╭─ Supplied entries
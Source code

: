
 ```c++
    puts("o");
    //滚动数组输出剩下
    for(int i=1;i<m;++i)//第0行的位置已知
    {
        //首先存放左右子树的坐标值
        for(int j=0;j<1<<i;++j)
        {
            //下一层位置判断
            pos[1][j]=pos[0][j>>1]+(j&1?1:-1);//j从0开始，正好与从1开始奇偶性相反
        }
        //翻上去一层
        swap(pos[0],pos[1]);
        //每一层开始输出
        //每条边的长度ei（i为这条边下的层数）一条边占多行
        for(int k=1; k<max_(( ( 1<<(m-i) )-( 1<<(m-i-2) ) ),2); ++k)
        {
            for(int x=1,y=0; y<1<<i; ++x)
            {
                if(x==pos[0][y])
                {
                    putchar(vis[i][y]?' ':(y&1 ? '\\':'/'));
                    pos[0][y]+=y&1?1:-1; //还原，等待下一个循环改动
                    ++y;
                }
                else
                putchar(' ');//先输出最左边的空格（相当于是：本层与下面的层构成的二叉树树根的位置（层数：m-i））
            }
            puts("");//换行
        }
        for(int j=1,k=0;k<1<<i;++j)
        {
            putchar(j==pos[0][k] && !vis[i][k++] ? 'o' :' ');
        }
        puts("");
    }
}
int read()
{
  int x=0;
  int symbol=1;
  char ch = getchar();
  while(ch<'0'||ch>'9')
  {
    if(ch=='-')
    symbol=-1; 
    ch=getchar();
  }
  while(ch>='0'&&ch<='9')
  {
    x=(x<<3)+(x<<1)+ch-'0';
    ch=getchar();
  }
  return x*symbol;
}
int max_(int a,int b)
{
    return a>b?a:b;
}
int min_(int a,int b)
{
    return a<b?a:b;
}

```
╰─
• Your assignment:
Every line of the listing that includes the word "symbol" belongs in the answer.

• Solution:
  int symbol=1;
    symbol=-1; 
  return x*symbol;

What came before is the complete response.